Daniel Elena (born 26 October 1972) also known as "Danos" is a Monégasque rally co-driver working most notably with Sébastien Loeb. Between them the pair have won the World Rally Championship (WRC) nine times with Citroën, later competing with Hyundai. Their 79 wins together make him the co-driver with the most victories in the history of the WRC.

Career
He started rallying in 1992 as co-driver to Christophe Bovini but his first 'full season' came in 1996 with Hervé Bernard in the French national championships. In 1998 he became Loeb's co-driver and quickly developed a strong relationship with him, winning every event they finished in the Citroën Saxo Trophy in 1998, then the overall trophy itself in 1999. The following year with Citroën part-backing the duo, they won the two-wheel drive class of the French gravel title. 

In 2001, they won both the FIA Super 1600 championship (later J-WRC) in their Citroën Saxo and the French national championship in a Citroën Xsara Kit Car. Becoming an obvious choice for Citroën's WRC team, they made their first start for the manufacturer in the same year, finishing 2nd overall on the 2001 San Remo Rally. A part programme in 2002 included their first win at Rallye Deutschland and in 2003 they became full-time competitors. As team mates to former drivers champions Colin McRae and Carlos Sainz, Loeb and Elena outscored them both finishing the season second overall. They went on to take nine consecutive World Rally Championship titles between 2004 and 2012, before Loeb retired from the series in 2013.

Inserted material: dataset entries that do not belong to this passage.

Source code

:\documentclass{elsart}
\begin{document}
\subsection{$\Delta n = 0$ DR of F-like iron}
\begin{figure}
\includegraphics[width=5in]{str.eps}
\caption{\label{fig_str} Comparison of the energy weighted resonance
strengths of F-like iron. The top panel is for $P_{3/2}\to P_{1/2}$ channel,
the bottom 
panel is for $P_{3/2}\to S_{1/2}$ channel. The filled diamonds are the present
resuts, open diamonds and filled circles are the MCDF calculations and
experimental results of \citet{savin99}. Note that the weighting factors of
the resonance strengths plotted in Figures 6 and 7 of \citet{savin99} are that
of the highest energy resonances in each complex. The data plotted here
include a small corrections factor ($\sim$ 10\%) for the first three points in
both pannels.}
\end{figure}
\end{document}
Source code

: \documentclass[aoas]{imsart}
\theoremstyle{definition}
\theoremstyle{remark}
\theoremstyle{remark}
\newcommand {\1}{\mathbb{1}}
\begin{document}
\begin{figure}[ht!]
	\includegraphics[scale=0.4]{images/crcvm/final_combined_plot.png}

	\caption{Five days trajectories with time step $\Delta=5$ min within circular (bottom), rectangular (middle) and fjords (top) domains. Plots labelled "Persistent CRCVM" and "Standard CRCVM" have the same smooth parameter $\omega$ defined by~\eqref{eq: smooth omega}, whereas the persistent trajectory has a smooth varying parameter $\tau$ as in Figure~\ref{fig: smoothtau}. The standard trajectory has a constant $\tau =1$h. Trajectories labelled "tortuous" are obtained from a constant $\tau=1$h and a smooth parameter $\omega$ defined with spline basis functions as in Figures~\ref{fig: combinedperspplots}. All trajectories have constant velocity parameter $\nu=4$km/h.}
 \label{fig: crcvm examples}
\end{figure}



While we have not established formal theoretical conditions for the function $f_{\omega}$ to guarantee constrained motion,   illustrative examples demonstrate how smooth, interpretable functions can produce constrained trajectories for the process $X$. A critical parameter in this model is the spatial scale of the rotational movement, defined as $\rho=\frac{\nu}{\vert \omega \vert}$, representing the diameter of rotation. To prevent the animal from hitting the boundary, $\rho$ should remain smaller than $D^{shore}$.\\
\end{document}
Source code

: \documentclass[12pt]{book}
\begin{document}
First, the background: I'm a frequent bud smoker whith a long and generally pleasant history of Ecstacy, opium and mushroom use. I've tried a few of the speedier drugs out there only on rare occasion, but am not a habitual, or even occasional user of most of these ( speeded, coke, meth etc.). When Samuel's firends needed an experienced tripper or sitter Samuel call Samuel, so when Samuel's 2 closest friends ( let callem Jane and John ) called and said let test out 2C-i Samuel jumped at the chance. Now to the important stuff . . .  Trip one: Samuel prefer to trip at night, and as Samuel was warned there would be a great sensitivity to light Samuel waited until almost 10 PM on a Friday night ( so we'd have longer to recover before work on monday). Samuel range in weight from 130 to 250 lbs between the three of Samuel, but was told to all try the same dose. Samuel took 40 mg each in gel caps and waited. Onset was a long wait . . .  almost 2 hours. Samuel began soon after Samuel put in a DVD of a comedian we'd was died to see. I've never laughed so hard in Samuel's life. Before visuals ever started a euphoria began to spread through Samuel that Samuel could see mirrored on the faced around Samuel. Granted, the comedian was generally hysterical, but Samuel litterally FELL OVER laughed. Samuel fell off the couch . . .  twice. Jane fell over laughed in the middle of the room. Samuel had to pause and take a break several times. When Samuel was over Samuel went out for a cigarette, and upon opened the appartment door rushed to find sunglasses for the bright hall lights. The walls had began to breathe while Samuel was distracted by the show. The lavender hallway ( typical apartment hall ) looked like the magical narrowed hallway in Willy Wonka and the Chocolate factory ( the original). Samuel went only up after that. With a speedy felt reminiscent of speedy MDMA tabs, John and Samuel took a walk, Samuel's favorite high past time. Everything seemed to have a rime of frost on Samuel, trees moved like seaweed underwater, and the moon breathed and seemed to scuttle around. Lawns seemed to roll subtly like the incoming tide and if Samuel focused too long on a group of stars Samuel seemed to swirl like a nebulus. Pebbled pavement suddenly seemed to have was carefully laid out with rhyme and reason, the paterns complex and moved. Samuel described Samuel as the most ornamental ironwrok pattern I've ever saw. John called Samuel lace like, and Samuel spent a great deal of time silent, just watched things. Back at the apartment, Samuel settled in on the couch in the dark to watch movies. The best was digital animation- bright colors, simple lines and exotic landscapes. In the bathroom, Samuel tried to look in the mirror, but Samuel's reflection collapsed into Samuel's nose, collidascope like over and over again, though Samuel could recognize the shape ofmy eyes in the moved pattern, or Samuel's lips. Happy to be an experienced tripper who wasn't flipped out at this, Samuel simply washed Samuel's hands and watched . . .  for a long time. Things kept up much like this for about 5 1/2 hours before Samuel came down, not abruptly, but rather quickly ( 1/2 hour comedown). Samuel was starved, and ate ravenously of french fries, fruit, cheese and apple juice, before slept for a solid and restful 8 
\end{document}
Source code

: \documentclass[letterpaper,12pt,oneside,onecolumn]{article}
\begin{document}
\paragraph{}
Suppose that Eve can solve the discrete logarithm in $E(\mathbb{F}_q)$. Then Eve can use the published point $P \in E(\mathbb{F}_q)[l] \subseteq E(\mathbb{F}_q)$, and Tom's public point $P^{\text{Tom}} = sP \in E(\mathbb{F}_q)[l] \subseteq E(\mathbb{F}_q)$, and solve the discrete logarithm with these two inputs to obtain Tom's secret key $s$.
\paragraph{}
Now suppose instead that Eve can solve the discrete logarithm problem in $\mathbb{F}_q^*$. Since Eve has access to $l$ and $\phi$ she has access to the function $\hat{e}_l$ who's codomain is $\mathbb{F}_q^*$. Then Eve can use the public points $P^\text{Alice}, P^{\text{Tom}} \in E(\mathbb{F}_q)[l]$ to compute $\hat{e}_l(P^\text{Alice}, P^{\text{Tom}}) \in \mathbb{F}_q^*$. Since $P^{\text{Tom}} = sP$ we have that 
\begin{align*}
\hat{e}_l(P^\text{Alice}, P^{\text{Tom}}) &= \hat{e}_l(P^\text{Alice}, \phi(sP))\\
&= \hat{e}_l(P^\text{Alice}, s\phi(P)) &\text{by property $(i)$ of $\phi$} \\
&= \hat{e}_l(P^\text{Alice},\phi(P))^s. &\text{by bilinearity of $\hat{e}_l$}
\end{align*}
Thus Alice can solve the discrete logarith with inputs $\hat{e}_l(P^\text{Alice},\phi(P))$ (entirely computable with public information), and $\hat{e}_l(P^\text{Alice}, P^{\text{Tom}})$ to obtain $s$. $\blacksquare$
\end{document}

When Loeb came out of WRC retirement in 2018 the pair reunited for Citroën again, running three events and winning Rally Catalunya. Hyundai Motorsport offered Loeb a two year contract running a few events in 2019 and 2020, and Elena once again was his co-driver.

Between 2016 and 2019, Loeb entered the famous Dakar Rally with Elena by his side behind the wheel of a modified Peugeot 3008, reaching the podium twice. In 2021 the pair entered in a Prodrive built car but had to retire. Two months later, Elena posted on social media that he had effectively been sacked by Loeb at Prodrive's request because of the poor Dakar result. Rally's most successful pairing of all time separated after 23 years of working together.

Elena has also entered a few rallies as a driver, including the Monte-Carlo Rally, though never outside France.

Loeb and Elena have won Elena's home rally, the famous Monte Carlo Rally seven times (2003–2005, 2007–2008, 2012–2013).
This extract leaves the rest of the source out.